YOUR ASSIGNMENT: Write out an exact copy of the line with "and scratch it. If they're" and of each line after it, through the end of the records below.

INPUT DATA:
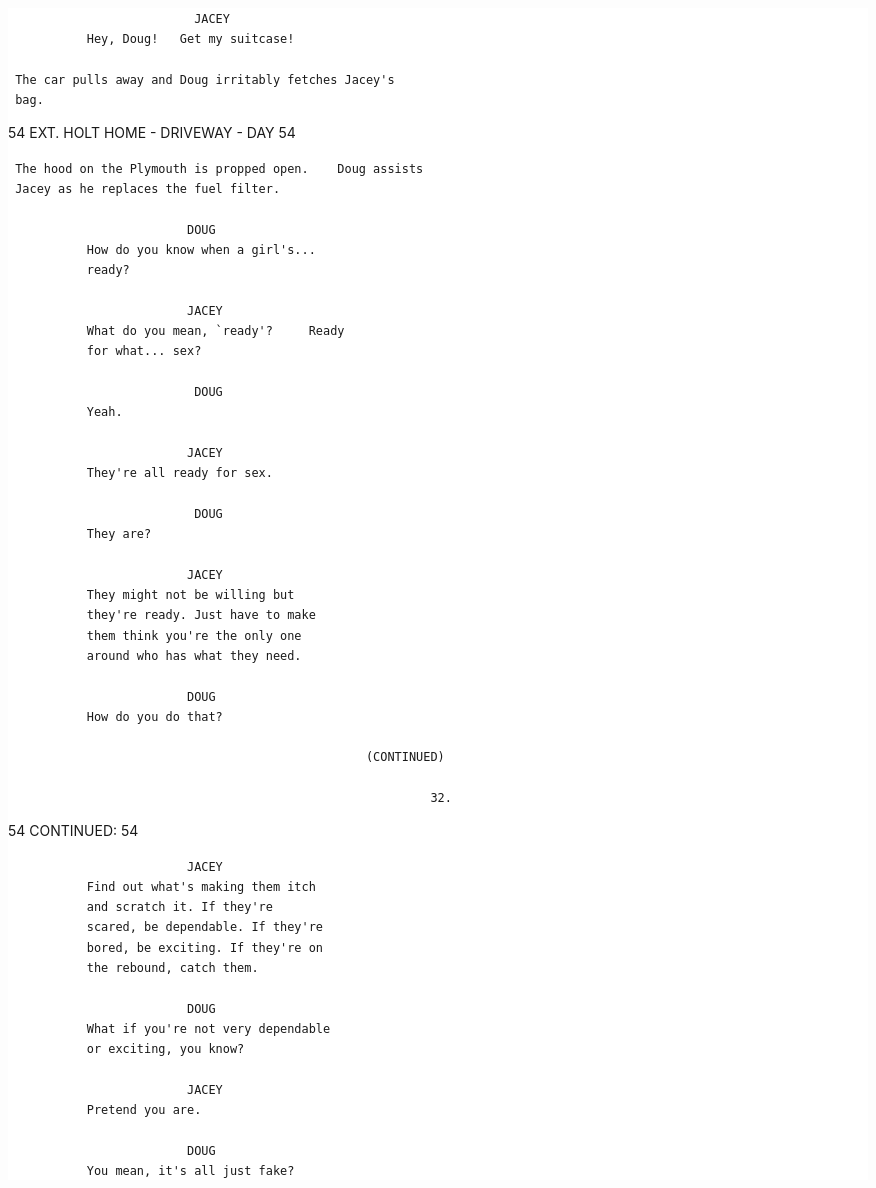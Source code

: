                               JACEY
               Hey, Doug!   Get my suitcase!

     The car pulls away and Doug irritably fetches Jacey's
     bag.


54     EXT. HOLT HOME - DRIVEWAY - DAY                                 54

     The hood on the Plymouth is propped open.    Doug assists
     Jacey as he replaces the fuel filter.

                             DOUG
               How do you know when a girl's...
               ready?

                             JACEY
               What do you mean, `ready'?     Ready
               for what... sex?

                              DOUG
               Yeah.

                             JACEY
               They're all ready for sex.

                              DOUG
               They are?

                             JACEY
               They might not be willing but
               they're ready. Just have to make
               them think you're the only one
               around who has what they need.

                             DOUG
               How do you do that?

                                                      (CONTINUED)

                                                               32.

54     CONTINUED:                                                    54

                             JACEY
               Find out what's making them itch
               and scratch it. If they're
               scared, be dependable. If they're
               bored, be exciting. If they're on
               the rebound, catch them.

                             DOUG
               What if you're not very dependable
               or exciting, you know?

                             JACEY
               Pretend you are.

                             DOUG
               You mean, it's all just fake?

RESPONSE FOR THIS EXERCISE:
               and scratch it. If they're
               scared, be dependable. If they're
               bored, be exciting. If they're on
               the rebound, catch them.

                             DOUG
               What if you're not very dependable
               or exciting, you know?

                             JACEY
               Pretend you are.

                             DOUG
               You mean, it's all just fake?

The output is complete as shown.